That seems completely absurd – insane, even – so it makes Adair’s achievement all the more praiseworthy.
Yet the book is not about death. Rather, the story – a memoir by Gideon himself – is a song to life and to learning to live. Perhaps a pre-condition of learning to live is an understanding – an acceptance – of one’s own mortality?
But this is also about community and the need to belong. For Gideon, even his immediate family had been distant and rather cool. His first sense of belonging is in the staff room.
We all need to feel that we belong somewhere. For some of us, this is obvious and we probably never even have to think about it. For others, it’s a question of choosing our tribe, of having to find our place in the world.
Gideon’s tribe is that of homosexual men. And when the tribe is threatened, as it is by Aids and by the homophobia that that brings to the surface, he faces a decision: whether to turn inward again or to walk into the storm, with his community, and with his head held high. Whether to hide away or whether to live as fully as possible, on his own terms.

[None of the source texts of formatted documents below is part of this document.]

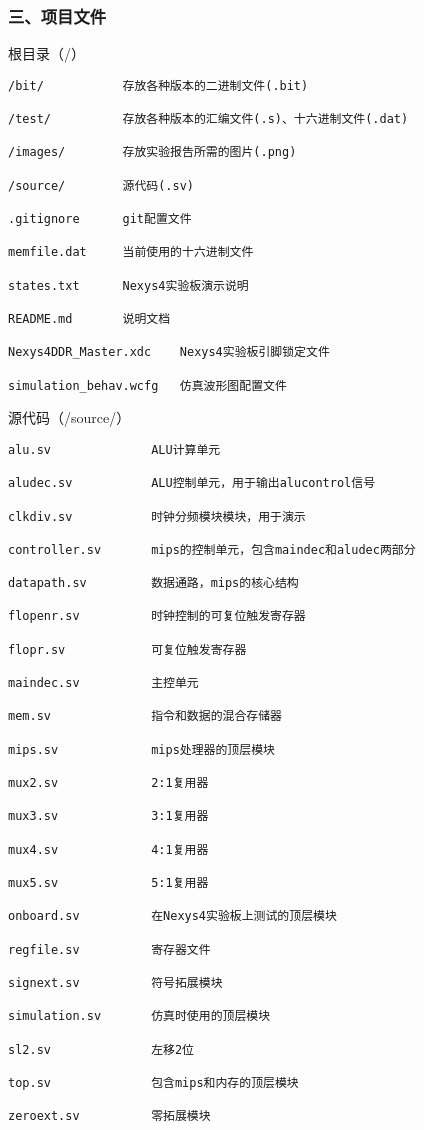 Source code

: \documentclass[]{article}
\begin{document}
\subsubsection{三、项目文件}\label{header-n1851}

根目录（/）

\begin{verbatim}
/bit/			存放各种版本的二进制文件(.bit)

/test/			存放各种版本的汇编文件(.s)、十六进制文件(.dat)

/images/		存放实验报告所需的图片(.png)

/source/		源代码(.sv)

.gitignore		git配置文件

memfile.dat		当前使用的十六进制文件

states.txt		Nexys4实验板演示说明

README.md		说明文档

Nexys4DDR_Master.xdc	Nexys4实验板引脚锁定文件

simulation_behav.wcfg	仿真波形图配置文件
\end{verbatim}

源代码（/source/）

\begin{verbatim}
alu.sv				ALU计算单元

aludec.sv 			ALU控制单元，用于输出alucontrol信号

clkdiv.sv 			时钟分频模块模块，用于演示

controller.sv 		mips的控制单元，包含maindec和aludec两部分

datapath.sv 		数据通路，mips的核心结构

flopenr.sv 			时钟控制的可复位触发寄存器

flopr.sv 			可复位触发寄存器

maindec.sv 			主控单元

mem.sv 				指令和数据的混合存储器

mips.sv				mips处理器的顶层模块

mux2.sv 			2:1复用器

mux3.sv 			3:1复用器

mux4.sv 			4:1复用器

mux5.sv 			5:1复用器

onboard.sv			在Nexys4实验板上测试的顶层模块

regfile.sv	 		寄存器文件

signext.sv 			符号拓展模块

simulation.sv 		仿真时使用的顶层模块

sl2.sv 				左移2位

top.sv 				包含mips和内存的顶层模块

zeroext.sv 			零拓展模块
\end{verbatim}
\end{document}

And that choice, of courses, gives this a sense of romantic authority.
Adair’s prose is very good – light as a feather and full of wit. And as the plot unfolds, he has created some passages of real power, moving from fear to celebration.
It’s not a book for the faint-hearted, for the judgmental or for prudes – there are some graphic descriptions of gay sex, plus innumerable penises, some tumescent, some not.
But if you fall outside those categories, then Adair has written a very, very good book indeed. And arguably a very brave one.